**TASK DATA:**
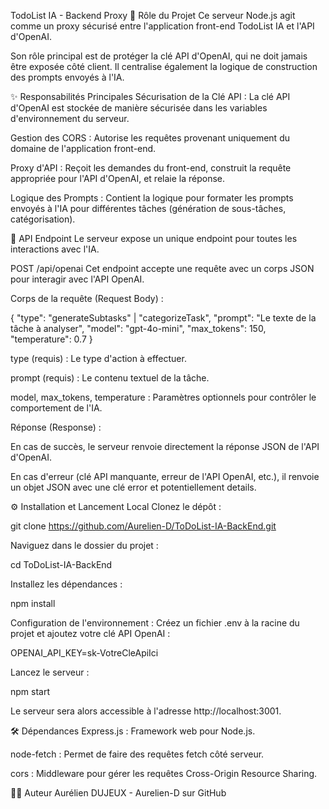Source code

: TodoList IA - Backend Proxy
🎯 Rôle du Projet
Ce serveur Node.js agit comme un proxy sécurisé entre l'application front-end TodoList IA et l'API d'OpenAI.

Son rôle principal est de protéger la clé API d'OpenAI, qui ne doit jamais être exposée côté client. Il centralise également la logique de construction des prompts envoyés à l'IA.

✨ Responsabilités Principales
Sécurisation de la Clé API : La clé API d'OpenAI est stockée de manière sécurisée dans les variables d'environnement du serveur.

Gestion des CORS : Autorise les requêtes provenant uniquement du domaine de l'application front-end.

Proxy d'API : Reçoit les demandes du front-end, construit la requête appropriée pour l'API d'OpenAI, et relaie la réponse.

Logique des Prompts : Contient la logique pour formater les prompts envoyés à l'IA pour différentes tâches (génération de sous-tâches, catégorisation).

🔌 API Endpoint
Le serveur expose un unique endpoint pour toutes les interactions avec l'IA.

POST /api/openai
Cet endpoint accepte une requête avec un corps JSON pour interagir avec l'API OpenAI.

Corps de la requête (Request Body) :

{
  "type": "generateSubtasks" | "categorizeTask",
  "prompt": "Le texte de la tâche à analyser",
  "model": "gpt-4o-mini",
  "max_tokens": 150,
  "temperature": 0.7
}

type (requis) : Le type d'action à effectuer.

prompt (requis) : Le contenu textuel de la tâche.

model, max_tokens, temperature : Paramètres optionnels pour contrôler le comportement de l'IA.

Réponse (Response) :

En cas de succès, le serveur renvoie directement la réponse JSON de l'API d'OpenAI.

En cas d'erreur (clé API manquante, erreur de l'API OpenAI, etc.), il renvoie un objet JSON avec une clé error et potentiellement details.

⚙️ Installation et Lancement Local
Clonez le dépôt :

git clone https://github.com/Aurelien-D/ToDoList-IA-BackEnd.git

Naviguez dans le dossier du projet :

cd ToDoList-IA-BackEnd

Installez les dépendances :

npm install

Configuration de l'environnement :
Créez un fichier .env à la racine du projet et ajoutez votre clé API OpenAI :

OPENAI_API_KEY=sk-VotreCleApiIci

Lancez le serveur :

npm start

Le serveur sera alors accessible à l'adresse http://localhost:3001.

🛠️ Dépendances
Express.js : Framework web pour Node.js.

node-fetch : Permet de faire des requêtes fetch côté serveur.

cors : Middleware pour gérer les requêtes Cross-Origin Resource Sharing.

👨‍💻 Auteur
Aurélien DUJEUX - Aurelien-D sur GitHub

**PROBLEM TO WORK ON:**
Will you set down the records word for word while leaving out every picture?

**RESPONSE TO THE TASK:**
Source code

: TodoList IA - Backend Proxy
🎯 Rôle du Projet
Ce serveur Node.js agit comme un proxy sécurisé entre l'application front-end TodoList IA et l'API d'OpenAI.

Son rôle principal est de protéger la clé API d'OpenAI, qui ne doit jamais être exposée côté client. Il centralise également la logique de construction des prompts envoyés à l'IA.

✨ Responsabilités Principales
Sécurisation de la Clé API : La clé API d'OpenAI est stockée de manière sécurisée dans les variables d'environnement du serveur.

Gestion des CORS : Autorise les requêtes provenant uniquement du domaine de l'application front-end.

Proxy d'API : Reçoit les demandes du front-end, construit la requête appropriée pour l'API d'OpenAI, et relaie la réponse.

Logique des Prompts : Contient la logique pour formater les prompts envoyés à l'IA pour différentes tâches (génération de sous-tâches, catégorisation).

🔌 API Endpoint
Le serveur expose un unique endpoint pour toutes les interactions avec l'IA.

POST /api/openai
Cet endpoint accepte une requête avec un corps JSON pour interagir avec l'API OpenAI.

Corps de la requête (Request Body) :

{
  "type": "generateSubtasks" | "categorizeTask",
  "prompt": "Le texte de la tâche à analyser",
  "model": "gpt-4o-mini",
  "max_tokens": 150,
  "temperature": 0.7
}

type (requis) : Le type d'action à effectuer.

prompt (requis) : Le contenu textuel de la tâche.

model, max_tokens, temperature : Paramètres optionnels pour contrôler le comportement de l'IA.

Réponse (Response) :

En cas de succès, le serveur renvoie directement la réponse JSON de l'API d'OpenAI.

En cas d'erreur (clé API manquante, erreur de l'API OpenAI, etc.), il renvoie un objet JSON avec une clé error et potentiellement details.

⚙️ Installation et Lancement Local
Clonez le dépôt :

git clone https://github.com/Aurelien-D/ToDoList-IA-BackEnd.git

Naviguez dans le dossier du projet :

cd ToDoList-IA-BackEnd

Installez les dépendances :

npm install

Configuration de l'environnement :
Créez un fichier .env à la racine du projet et ajoutez votre clé API OpenAI :

OPENAI_API_KEY=sk-VotreCleApiIci

Lancez le serveur :

npm start

Le serveur sera alors accessible à l'adresse http://localhost:3001.

🛠️ Dépendances
Express.js : Framework web pour Node.js.

node-fetch : Permet de faire des requêtes fetch côté serveur.

cors : Middleware pour gérer les requêtes Cross-Origin Resource Sharing.

👨‍💻 Auteur
Aurélien DUJEUX - Aurelien-D sur GitHub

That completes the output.